At 10:44 AM 8/4/99 , [EMAIL PROTECTED] wrote:
The comments made by Dr. Twomey concern me as well, but in fact I don't
think he was threatening anybody, but simply state a belief, which is that
the most likely event in case of a failure of ICANN is that the whole matter
will be ruled by an international organization operating under a sort of
international agreement.

Of course he intended it as a threat.  Ever since Paul took
over the NOIE organization for Alston and tried to find a
life in Aussie politics by becoming Internet relevant, he's
leveraged a string of threats.  Try doing some search engine
trolling and you'll find them all.


My personal opinion is that this is exactly what is going to happen. There
is no way you can convince the governments not to step in if the ICANN
solution will fail. Whether the outcome will be an international body with
specific intergovernmental status like ITU, FAO, or other UN organizations,
or a different type of body like ICAO, InMarSat, etc., is open to debate,
but the direction seems pretty clear to me.

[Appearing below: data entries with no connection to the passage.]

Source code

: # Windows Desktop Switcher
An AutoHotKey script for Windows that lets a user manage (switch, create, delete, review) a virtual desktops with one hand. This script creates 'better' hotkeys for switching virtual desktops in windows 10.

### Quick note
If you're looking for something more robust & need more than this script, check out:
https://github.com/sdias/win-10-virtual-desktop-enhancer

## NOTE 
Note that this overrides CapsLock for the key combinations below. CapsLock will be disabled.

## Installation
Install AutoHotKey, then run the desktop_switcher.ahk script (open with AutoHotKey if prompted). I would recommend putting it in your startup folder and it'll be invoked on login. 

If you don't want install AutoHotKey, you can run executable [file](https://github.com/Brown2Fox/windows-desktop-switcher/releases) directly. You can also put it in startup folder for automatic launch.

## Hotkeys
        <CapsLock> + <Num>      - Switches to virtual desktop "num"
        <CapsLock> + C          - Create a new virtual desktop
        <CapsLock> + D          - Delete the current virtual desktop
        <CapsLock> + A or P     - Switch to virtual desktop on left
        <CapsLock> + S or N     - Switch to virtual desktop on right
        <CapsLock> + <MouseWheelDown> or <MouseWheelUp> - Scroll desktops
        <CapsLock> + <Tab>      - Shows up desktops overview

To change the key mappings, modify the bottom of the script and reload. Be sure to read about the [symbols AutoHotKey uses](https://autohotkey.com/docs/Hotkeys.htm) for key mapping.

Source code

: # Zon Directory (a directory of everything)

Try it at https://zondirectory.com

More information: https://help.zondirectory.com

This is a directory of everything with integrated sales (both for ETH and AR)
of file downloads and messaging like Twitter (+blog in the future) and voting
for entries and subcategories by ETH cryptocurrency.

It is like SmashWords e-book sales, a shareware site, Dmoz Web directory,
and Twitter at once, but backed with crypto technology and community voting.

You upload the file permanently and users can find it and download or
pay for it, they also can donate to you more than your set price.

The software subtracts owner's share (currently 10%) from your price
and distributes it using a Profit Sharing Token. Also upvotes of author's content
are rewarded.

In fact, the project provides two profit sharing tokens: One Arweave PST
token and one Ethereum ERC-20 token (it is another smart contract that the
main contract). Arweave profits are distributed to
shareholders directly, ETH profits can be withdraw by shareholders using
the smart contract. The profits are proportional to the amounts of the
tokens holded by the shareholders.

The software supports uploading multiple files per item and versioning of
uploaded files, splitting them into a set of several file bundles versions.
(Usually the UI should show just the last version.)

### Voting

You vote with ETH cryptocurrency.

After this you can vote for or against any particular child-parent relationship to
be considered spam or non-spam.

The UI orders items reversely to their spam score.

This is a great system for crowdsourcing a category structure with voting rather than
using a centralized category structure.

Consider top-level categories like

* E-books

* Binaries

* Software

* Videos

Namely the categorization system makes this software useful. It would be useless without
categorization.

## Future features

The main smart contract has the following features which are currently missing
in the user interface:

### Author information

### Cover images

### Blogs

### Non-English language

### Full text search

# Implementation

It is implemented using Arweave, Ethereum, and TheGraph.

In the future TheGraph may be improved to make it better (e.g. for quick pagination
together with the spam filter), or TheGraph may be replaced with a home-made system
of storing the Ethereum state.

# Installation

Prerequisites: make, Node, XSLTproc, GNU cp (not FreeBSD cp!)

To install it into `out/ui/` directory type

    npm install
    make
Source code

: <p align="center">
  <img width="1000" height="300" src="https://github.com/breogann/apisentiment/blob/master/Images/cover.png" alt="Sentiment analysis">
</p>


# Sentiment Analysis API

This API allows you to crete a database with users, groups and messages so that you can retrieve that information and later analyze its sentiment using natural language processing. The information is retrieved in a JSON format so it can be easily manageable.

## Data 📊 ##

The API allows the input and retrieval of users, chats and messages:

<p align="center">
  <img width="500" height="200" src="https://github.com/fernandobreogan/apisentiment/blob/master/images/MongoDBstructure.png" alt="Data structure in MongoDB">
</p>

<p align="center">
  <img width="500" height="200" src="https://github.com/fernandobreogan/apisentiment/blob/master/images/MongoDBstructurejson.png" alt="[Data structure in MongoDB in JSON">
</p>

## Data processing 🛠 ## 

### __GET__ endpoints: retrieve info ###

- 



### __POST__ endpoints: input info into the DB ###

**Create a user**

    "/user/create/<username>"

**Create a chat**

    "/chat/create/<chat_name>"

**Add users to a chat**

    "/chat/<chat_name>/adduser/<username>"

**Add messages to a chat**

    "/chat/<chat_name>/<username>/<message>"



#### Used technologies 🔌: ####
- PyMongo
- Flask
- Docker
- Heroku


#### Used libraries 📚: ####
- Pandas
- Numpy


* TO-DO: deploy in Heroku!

Roberto - this "threat" has been around for the last 20 years.
Many of us spent some of our careers dealing with it.
Under much more favorable circumstances to these players,
they tried and failed spectacularly.  That's why they are
trying to reinvent themselves playing the same game.  There
is no way - let me reiterate, there is no way - they could
pull it off with an aggregation of 1 million private networks,
50 million hosts, and several billion server applications
shared via tcp/ip - - which is what the Internet is.

The real threat is in the area of Internet taxation, and all
this DNS stuff is just a quid pro quo.